[SPARK-55055][PYTHON] Support SparkSession.Builder.create for PySpark Classic #53820

jonmio · 2026-01-15T20:22:48Z

What changes were proposed in this pull request?

Allow users to call SparkSessionBuilder.create from PySpark in Classic Mode so that they can a new session with the provided builder configs without mutating configurations in any existing sessions.

Why are the changes needed?

Currently, create is not supported in PySpark classic. Users can call getOrCreate to obtain a session with the provided configurations, but if a session already exists, getOrCreate will mutate the existing configurations in the session. We would like to provide an API for users which guarantees creation of a session and does not have side effects on existing sessions.

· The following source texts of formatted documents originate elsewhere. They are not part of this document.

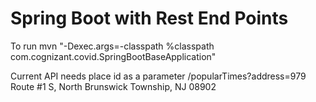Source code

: # Spring Boot with Rest End Points

To run 
mvn "-Dexec.args=-classpath %classpath com.cognizant.covid.SpringBootBaseApplication"

Current API needs place id as a parameter /popularTimes?address=979 Route #1 S, North Brunswick Township, NJ 08902
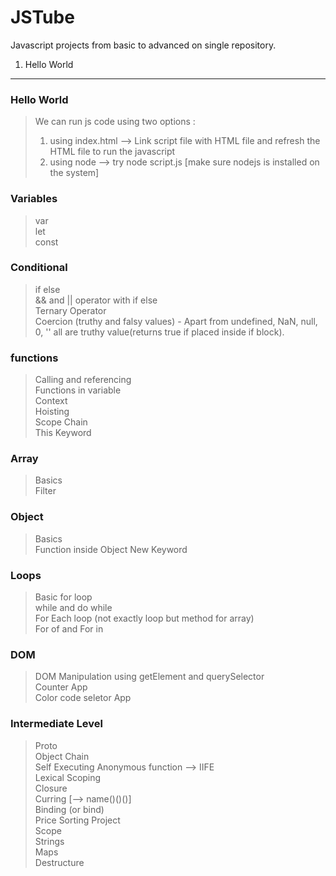 # JSTube

Javascript projects from basic to advanced on single repository.

1. Hello World

---

### Hello World

> We can run js code using two options :
>
> 1.  using index.html --> Link script file with HTML file and refresh the HTML file to run the javascript
> 2.  using node --> try node script.js [make sure nodejs is installed on the system]

### Variables

> var <br/>
> let <br/>
> const

### Conditional

> if else <br/>
> && and || operator with if else<br/>
> Ternary Operator<br/>
> Coercion (truthy and falsy values) - Apart from undefined, NaN, null, 0, '' all are truthy value(returns true if placed inside if block).

### functions

> Calling and referencing<br/>
> Functions in variable<br/>
> Context<br/>
> Hoisting<br/>
> Scope Chain<br/>
> This Keyword

### Array

> Basics<br/>
> Filter

### Object

> Basics<br/>
> Function inside Object
> New Keyword

### Loops

> Basic for loop<br/>
> while and do while<br/>
> For Each loop (not exactly loop but method for array)<br/>
> For of and For in

### DOM

> DOM Manipulation using getElement and querySelector<br/>
> Counter App <br/>
> Color code seletor App

### Intermediate Level

> Proto <br/>
> Object Chain <br/>
> Self Executing Anonymous function --> IIFE <br/>
> Lexical Scoping <br/>
> Closure <br/>
> Curring [--> name()()()] <br/>
> Binding (or bind) <br/>
> Price Sorting Project <br/>
> Scope <br/>
> Strings <br/>
> Maps <br/>
> Destructure <br/>
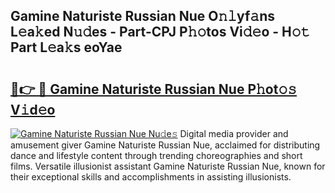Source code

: ## Gamine Naturiste Russian Nue O𝚗𝚕yf𝚊ns L𝚎a𝚔ed N𝚞𝚍es - Part-CPJ P𝚑𝚘tos Vi𝚍𝚎o - H𝚘𝚝 Part L𝚎a𝚔s eoYae

# <h2><a href="http://kfav23.oniu.top/?m=Gamine+Naturiste+Russian+Nue">🔗👉 🔴 Gamine Naturiste Russian Nue P𝚑ot𝚘𝚜 V𝚒d𝚎o</a></h2>

[![Gamine Naturiste Russian Nue Nu𝚍e𝚜](https://i.imgur.com/0qMVB7G.gif)](http://kfav23.oniu.top/?m=Gamine+Naturiste+Russian+Nue)
Digital media provider and amusement giver Gamine Naturiste Russian Nue, acclaimed for distributing dance and lifestyle content through trending choreographies and short films. Versatile illusionist assistant Gamine Naturiste Russian Nue, known for their exceptional skills and accomplishments in assisting illusionists.  
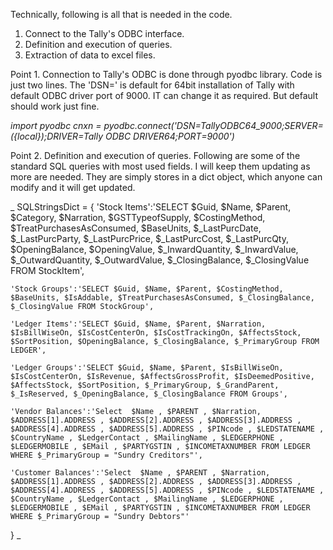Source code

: Technically, following is all that is needed in the code.

1. Connect to the Tally's ODBC interface.
2. Definition and execution of queries.
3. Extraction of data to excel files.

Point 1.
Connection to Tally's ODBC is done through pyodbc library.
Code is just two lines. The 'DSN=' is default for 64bit installation of Tally with default ODBC driver port of 9000. IT can change it as required. But default should work just fine.

_import pyodbc_
_cnxn = pyodbc.connect('DSN=TallyODBC64_9000;SERVER=({local});DRIVER=Tally ODBC DRIVER64;PORT=9000')_

Point 2.
Definition and execution of queries.
Following are some of the standard SQL queries with most used fields. I will keep them updating as more are needed. They are simply stores in a dict object, which anyone can modify and it will get updated.

_
SQLStringsDict = {
    'Stock Items':'SELECT $Guid, $Name, $Parent, $Category, $Narration, $GSTTypeofSupply, $CostingMethod, $TreatPurchasesAsConsumed, $BaseUnits, $_LastPurcDate, $_LastPurcParty, $_LastPurcPrice, $_LastPurcCost, $_LastPurcQty, $OpeningBalance, $OpeningValue, $_InwardQuantity, $_InwardValue, $_OutwardQuantity, $_OutwardValue, $_ClosingBalance, $_ClosingValue FROM StockItem',

    'Stock Groups':'SELECT $Guid, $Name, $Parent, $CostingMethod, $BaseUnits, $IsAddable, $TreatPurchasesAsConsumed, $_ClosingBalance, $_ClosingValue FROM StockGroup',

    'Ledger Items':'SELECT $Guid, $Name, $Parent, $Narration, $IsBillWiseOn, $IsCostCenterOn, $IsCostTrackingOn, $AffectsStock, $SortPosition, $OpeningBalance, $_ClosingBalance, $_PrimaryGroup FROM LEDGER',

    'Ledger Groups':'SELECT $Guid, $Name, $Parent, $IsBillWiseOn, $IsCostCenterOn, $IsRevenue, $AffectsGrossProfit, $IsDeemedPositive, $AffectsStock, $SortPosition, $_PrimaryGroup, $_GrandParent, $_IsReserved, $_OpeningBalance, $_ClosingBalance FROM Groups',

    'Vendor Balances':'Select  $Name , $PARENT , $Narration, $ADDRESS[1].ADDRESS , $ADDRESS[2].ADDRESS , $ADDRESS[3].ADDRESS , $ADDRESS[4].ADDRESS , $ADDRESS[5].ADDRESS , $PINcode , $LEDSTATENAME , $CountryName , $LedgerContact , $MailingName , $LEDGERPHONE , $LEDGERMOBILE , $EMail , $PARTYGSTIN , $INCOMETAXNUMBER FROM LEDGER WHERE $_PrimaryGroup = "Sundry Creditors"',

    'Customer Balances':'Select  $Name , $PARENT , $Narration, $ADDRESS[1].ADDRESS , $ADDRESS[2].ADDRESS , $ADDRESS[3].ADDRESS , $ADDRESS[4].ADDRESS , $ADDRESS[5].ADDRESS , $PINcode , $LEDSTATENAME , $CountryName , $LedgerContact , $MailingName , $LEDGERPHONE , $LEDGERMOBILE , $EMail , $PARTYGSTIN , $INCOMETAXNUMBER FROM LEDGER WHERE $_PrimaryGroup = "Sundry Debtors"'
}
_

This change also unifies the API between Classic and Connect mode since create is already supported in Connect.

Does this PR introduce any user-facing change?

Previously calling SparkSessionBuilder.create() would throw an exception saying that create is only supported in Connect mode.

After this change, SparkSessionBuilder.create() will create a new SparkSession with the specified builder configurations.

How was this patch tested?

Added the new test class SparkSessionBuilderCreateTests in python/pyspark/sql/tests/test_session.py

Was this patch authored or co-authored using generative AI tooling?

No

github-actions · 2026-01-15T20:22:58Z

JIRA Issue Information

=== Improvement SPARK-55055 ===
Summary: Support SparkSession.Builder.create for PySpark Classic #53820
Assignee: Jon Mio
Status: Open
Affected: ["4.2.0"]

This comment was automatically generated by GitHub Actions

sryza

This LGTM. @cloud-fan – are you interested in taking a look too?

gatorsmile · 2026-01-16T19:28:03Z

python/pyspark/sql/session.py

+
+                    sc = (
+                        self._sc
+                        if getattr(self, "_sc", None) is not None and self._sc._jsc is not None


In the Class Builder, which function actually sets self._sc? Is it None always?

CC @HyukjinKwon and @cloud-fan

It's set here:

spark/python/pyspark/sql/session.py

Lines 616 to 622 in 70a3ab5

def __init__(

self,

sparkContext: "SparkContext",

jsparkSession: Optional["JavaObject"] = None,

options: Dict[str, Any] = {},

):

self._sc = sparkContext

in the constructor of SparkSession.

gatorsmile · 2026-01-16T19:33:28Z

python/pyspark/sql/tests/test_session.py

            messageParameters={},
        )

+class SparkSessionBuilderCreateTests(unittest.TestCase, PySparkErrorTestUtils):


Thank you for adding the tests!

Could you help clarify coverage for the following areas?

Error Handling Tests
• How does create() behave when called with invalid configurations?
• What is the expected behavior if SparkContext creation fails?
• How should conflicting SparkContext-level configurations be handled when a context already exists?

Thread Safety Tests
• How should the implementation behave when multiple threads call create() concurrently?
• Are there any expected race conditions between create() and getOrCreate() that we should guard against or test explicitly?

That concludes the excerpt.